Lines with "Arduino" in them are to be located in the listing below and copied.

**Data records**.
__________________________________________________

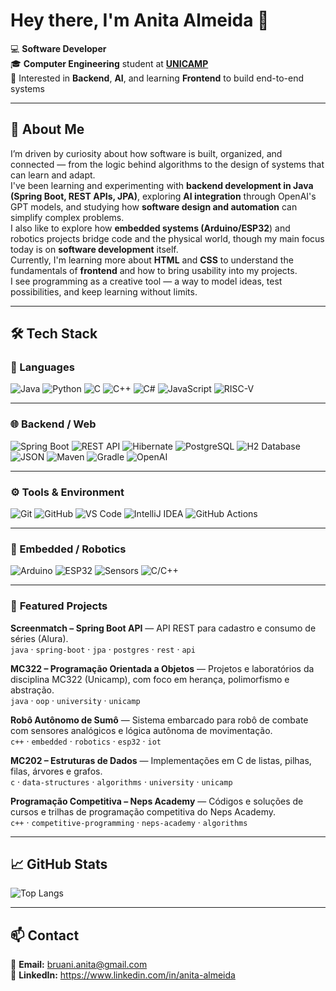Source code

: # Hey there, I'm Anita Almeida 👋

💻 **Software Developer**  
🎓 **Computer Engineering** student at [**UNICAMP**](https://www.unicamp.br/)  
🤖 Interested in **Backend**, **AI**, and learning **Frontend** to build end-to-end systems

---

## 🧠 About Me 
I’m driven by curiosity about how software is built, organized, and connected — from the logic behind algorithms to the design of systems that can learn and adapt.  
I've been learning and experimenting with **backend development in Java (Spring Boot, REST APIs, JPA)**, exploring **AI integration** through OpenAI's GPT models, and studying how **software design and automation** can simplify complex problems.  
I also like to explore how **embedded systems (Arduino/ESP32**) and robotics projects bridge code and the physical world, though my main focus today is on **software development** itself.  
Currently, I'm learning more about **HTML** and **CSS** to understand the fundamentals of **frontend** and how to bring usability into my projects.  
I see programming as a creative tool — a way to model ideas, test possibilities, and keep learning without limits.

---

## 🛠️ Tech Stack  

### 💬 Languages  
![Java](https://img.shields.io/badge/Java-ED8B00?style=flat&logo=openjdk&logoColor=white)
![Python](https://img.shields.io/badge/Python-3776AB?style=flat&logo=python&logoColor=white)
![C](https://img.shields.io/badge/C-00599C?style=flat&logo=c&logoColor=white)
![C++](https://img.shields.io/badge/C++-00599C?style=flat&logo=c%2B%2B&logoColor=white)
![C#](https://img.shields.io/badge/C%23-239120?style=flat&logo=c-sharp&logoColor=white)
![JavaScript](https://img.shields.io/badge/JavaScript-F7DF1E?style=flat&logo=javascript&logoColor=black)
![RISC-V](https://img.shields.io/badge/RISC--V-283272?style=flat&logo=riscv&logoColor=white)

---

### 🌐 Backend / Web  
![Spring Boot](https://img.shields.io/badge/Spring%20Boot-6DB33F?style=flat&logo=springboot&logoColor=white)
![REST API](https://img.shields.io/badge/REST%20APIs-005571?style=flat&logo=postman&logoColor=white)
![Hibernate](https://img.shields.io/badge/JPA%2FHibernate-59666C?style=flat&logo=hibernate&logoColor=white)
![PostgreSQL](https://img.shields.io/badge/PostgreSQL-316192?style=flat&logo=postgresql&logoColor=white)
![H2 Database](https://img.shields.io/badge/H2-003B57?style=flat&logo=databricks&logoColor=white)
![JSON](https://img.shields.io/badge/JSON-000000?style=flat&logo=json&logoColor=white)
![Maven](https://img.shields.io/badge/Maven-C71A36?style=flat&logo=apachemaven&logoColor=white)
![Gradle](https://img.shields.io/badge/Gradle-02303A?style=flat&logo=gradle&logoColor=white)
![OpenAI](https://img.shields.io/badge/OpenAI-412991?style=flat&logo=openai&logoColor=white)

---

### ⚙️ Tools & Environment  
![Git](https://img.shields.io/badge/Git-F05032?style=flat&logo=git&logoColor=white)
![GitHub](https://img.shields.io/badge/GitHub-181717?style=flat&logo=github&logoColor=white)
![VS Code](https://img.shields.io/badge/VS%20Code-007ACC?style=flat&logo=visualstudiocode&logoColor=white)
![IntelliJ IDEA](https://img.shields.io/badge/IntelliJ%20IDEA-000000?style=flat&logo=intellijidea&logoColor=white)
![GitHub Actions](https://img.shields.io/badge/GitHub%20Actions-2088FF?style=flat&logo=githubactions&logoColor=white)

---

### 🔩 Embedded / Robotics  
![Arduino](https://img.shields.io/badge/Arduino-00979D?style=flat&logo=arduino&logoColor=white)
![ESP32](https://img.shields.io/badge/ESP32-E7352C?style=flat&logo=espressif&logoColor=white)
![Sensors](https://img.shields.io/badge/Sensors-555555?style=flat&logo=raspberrypi&logoColor=white)
![C/C++](https://img.shields.io/badge/C%2FC%2B%2B-00599C?style=flat&logo=cplusplus&logoColor=white)

---

### 🚀 **Featured Projects**

**Screenmatch – Spring Boot API** — API REST para cadastro e consumo de séries (Alura).  
`java` · `spring-boot` · `jpa` · `postgres` · `rest` · `api`

**MC322 – Programação Orientada a Objetos** — Projetos e laboratórios da disciplina MC322 (Unicamp), com foco em herança, polimorfismo e abstração.  
`java` · `oop` · `university` · `unicamp`

**Robô Autônomo de Sumô** — Sistema embarcado para robô de combate com sensores analógicos e lógica autônoma de movimentação.  
`c++` · `embedded` · `robotics` · `esp32` · `iot`

**MC202 – Estruturas de Dados** — Implementações em C de listas, pilhas, filas, árvores e grafos.  
`c` · `data-structures` · `algorithms` · `university` · `unicamp`

**Programação Competitiva – Neps Academy** — Códigos e soluções de cursos e trilhas de programação competitiva do Neps Academy.  
`c++` · `competitive-programming` · `neps-academy` · `algorithms`

---

## 📈 GitHub Stats  

![Top Langs](https://github-readme-stats.vercel.app/api/top-langs/?username=anitainfo&layout=compact&theme=tokyonight&cache_seconds=60)

---

## 📫 Contact
📧 **Email:** bruani.anita@gmail.com  
💼 **LinkedIn:** https://www.linkedin.com/in/anita-almeida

__________________________________________________

**Expected output**.
I also like to explore how **embedded systems (Arduino/ESP32**) and robotics projects bridge code and the physical world, though my main focus today is on **software development** itself.  
![Arduino](https://img.shields.io/badge/Arduino-00979D?style=flat&logo=arduino&logoColor=white)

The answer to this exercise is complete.